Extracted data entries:
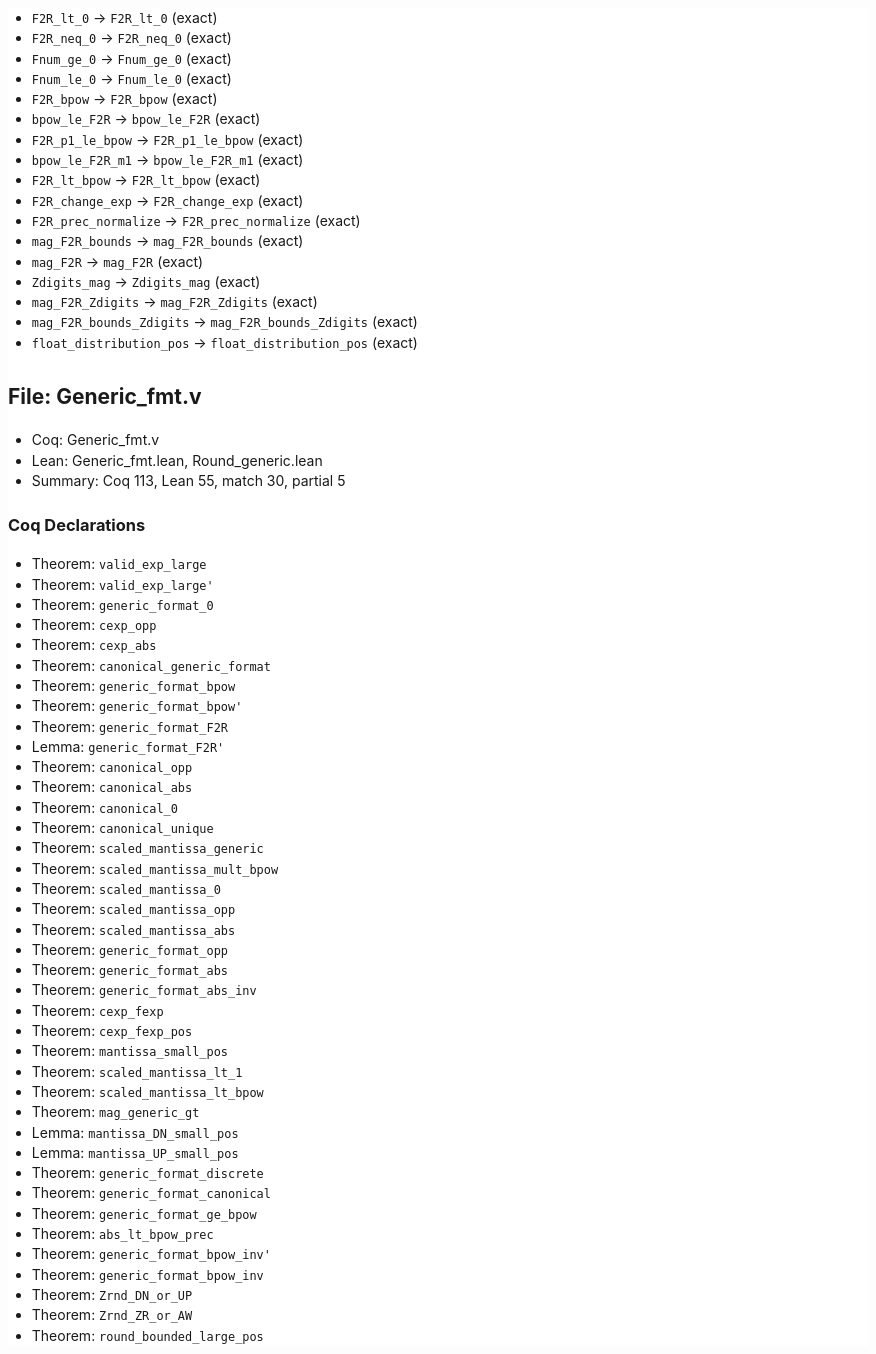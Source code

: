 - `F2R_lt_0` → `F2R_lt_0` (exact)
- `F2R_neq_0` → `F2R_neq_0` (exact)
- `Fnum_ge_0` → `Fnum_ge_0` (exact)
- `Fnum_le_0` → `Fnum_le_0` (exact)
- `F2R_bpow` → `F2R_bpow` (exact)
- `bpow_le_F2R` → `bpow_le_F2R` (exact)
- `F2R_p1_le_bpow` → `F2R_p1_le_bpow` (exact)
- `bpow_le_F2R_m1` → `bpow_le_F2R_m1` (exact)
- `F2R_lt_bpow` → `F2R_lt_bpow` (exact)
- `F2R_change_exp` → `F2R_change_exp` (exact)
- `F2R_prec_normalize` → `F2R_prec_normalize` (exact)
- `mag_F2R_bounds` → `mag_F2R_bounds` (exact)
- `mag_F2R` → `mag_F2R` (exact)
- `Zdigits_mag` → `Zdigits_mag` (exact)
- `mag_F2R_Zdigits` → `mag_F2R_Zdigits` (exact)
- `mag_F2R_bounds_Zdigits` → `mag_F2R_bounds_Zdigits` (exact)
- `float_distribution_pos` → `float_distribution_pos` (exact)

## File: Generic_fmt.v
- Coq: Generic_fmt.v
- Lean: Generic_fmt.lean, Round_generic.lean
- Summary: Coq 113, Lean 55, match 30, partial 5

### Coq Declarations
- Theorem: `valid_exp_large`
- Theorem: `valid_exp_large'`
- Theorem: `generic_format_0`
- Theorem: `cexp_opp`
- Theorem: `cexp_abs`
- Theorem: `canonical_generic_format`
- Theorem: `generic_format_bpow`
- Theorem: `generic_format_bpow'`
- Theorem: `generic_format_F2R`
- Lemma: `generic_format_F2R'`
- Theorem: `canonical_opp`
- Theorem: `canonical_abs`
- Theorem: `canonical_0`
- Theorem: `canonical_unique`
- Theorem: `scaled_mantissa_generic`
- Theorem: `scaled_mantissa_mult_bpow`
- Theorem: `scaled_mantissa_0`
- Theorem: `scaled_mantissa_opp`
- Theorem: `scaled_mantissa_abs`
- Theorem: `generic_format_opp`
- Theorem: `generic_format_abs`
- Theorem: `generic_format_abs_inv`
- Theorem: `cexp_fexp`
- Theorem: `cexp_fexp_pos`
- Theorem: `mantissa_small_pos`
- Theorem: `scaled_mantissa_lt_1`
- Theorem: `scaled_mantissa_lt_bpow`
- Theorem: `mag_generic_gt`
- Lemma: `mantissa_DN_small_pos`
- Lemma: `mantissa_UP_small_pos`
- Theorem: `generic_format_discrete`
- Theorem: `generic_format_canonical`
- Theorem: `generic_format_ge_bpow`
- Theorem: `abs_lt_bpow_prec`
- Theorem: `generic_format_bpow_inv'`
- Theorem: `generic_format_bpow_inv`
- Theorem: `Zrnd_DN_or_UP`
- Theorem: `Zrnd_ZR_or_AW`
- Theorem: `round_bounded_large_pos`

...

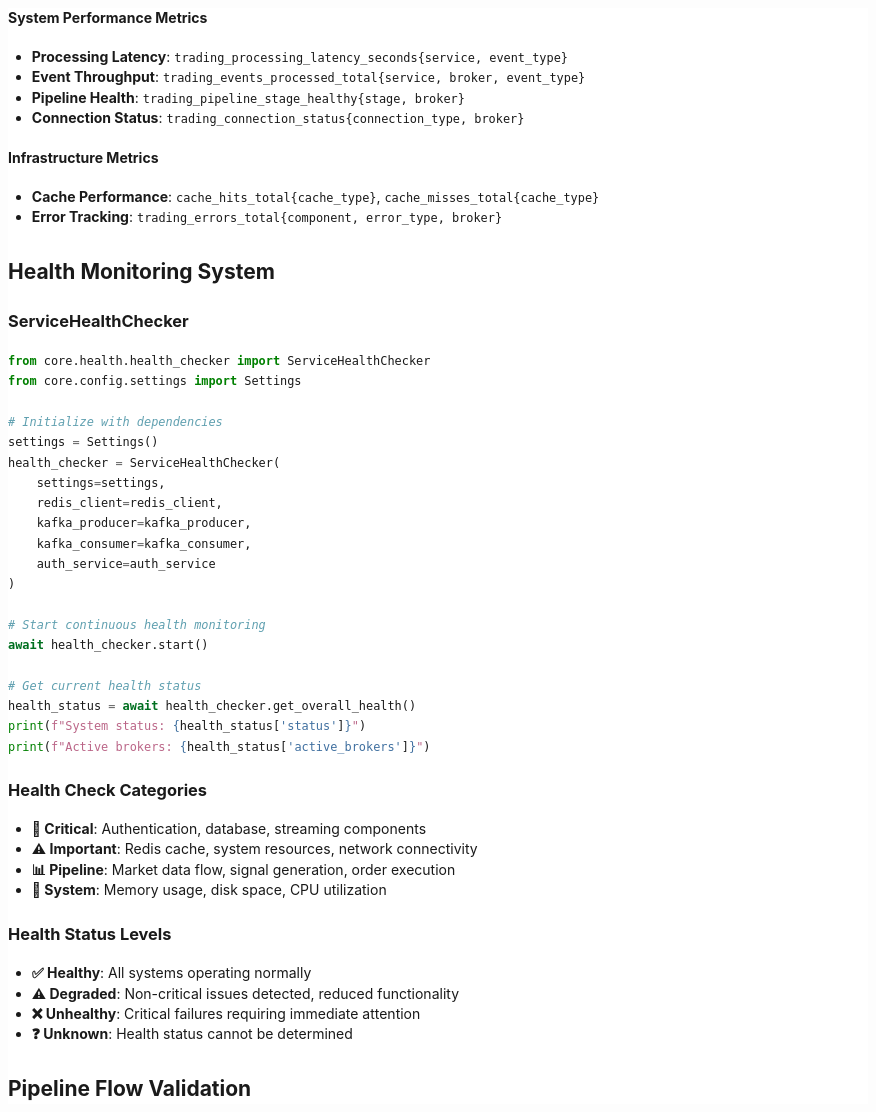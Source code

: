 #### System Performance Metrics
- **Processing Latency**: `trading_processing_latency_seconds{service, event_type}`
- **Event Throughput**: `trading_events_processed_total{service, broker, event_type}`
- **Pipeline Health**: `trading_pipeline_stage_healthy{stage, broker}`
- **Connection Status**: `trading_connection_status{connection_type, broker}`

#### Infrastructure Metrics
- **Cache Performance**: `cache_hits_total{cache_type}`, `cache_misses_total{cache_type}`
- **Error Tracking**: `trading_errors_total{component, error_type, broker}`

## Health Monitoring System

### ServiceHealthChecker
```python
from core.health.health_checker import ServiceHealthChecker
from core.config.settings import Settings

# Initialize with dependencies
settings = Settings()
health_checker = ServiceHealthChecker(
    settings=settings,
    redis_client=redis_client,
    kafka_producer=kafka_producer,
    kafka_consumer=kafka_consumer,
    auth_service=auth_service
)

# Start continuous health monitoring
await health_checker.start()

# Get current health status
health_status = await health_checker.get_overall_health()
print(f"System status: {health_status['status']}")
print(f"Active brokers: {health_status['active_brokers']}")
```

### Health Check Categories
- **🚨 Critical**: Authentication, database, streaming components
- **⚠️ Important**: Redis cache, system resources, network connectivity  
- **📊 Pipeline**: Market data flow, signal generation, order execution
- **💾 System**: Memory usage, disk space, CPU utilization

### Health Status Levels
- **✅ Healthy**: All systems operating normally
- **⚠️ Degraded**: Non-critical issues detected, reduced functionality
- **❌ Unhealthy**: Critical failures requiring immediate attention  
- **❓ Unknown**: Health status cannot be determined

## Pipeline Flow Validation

→ **Directions**
Start with the line above that contains "- **📊 Pipeline**: Market" and stop after the line that contains "## Pipeline Flow Validation". Output those lines exactly, and only those.

→ **Solution for this task**
- **📊 Pipeline**: Market data flow, signal generation, order execution
- **💾 System**: Memory usage, disk space, CPU utilization

### Health Status Levels
- **✅ Healthy**: All systems operating normally
- **⚠️ Degraded**: Non-critical issues detected, reduced functionality
- **❌ Unhealthy**: Critical failures requiring immediate attention  
- **❓ Unknown**: Health status cannot be determined

## Pipeline Flow Validation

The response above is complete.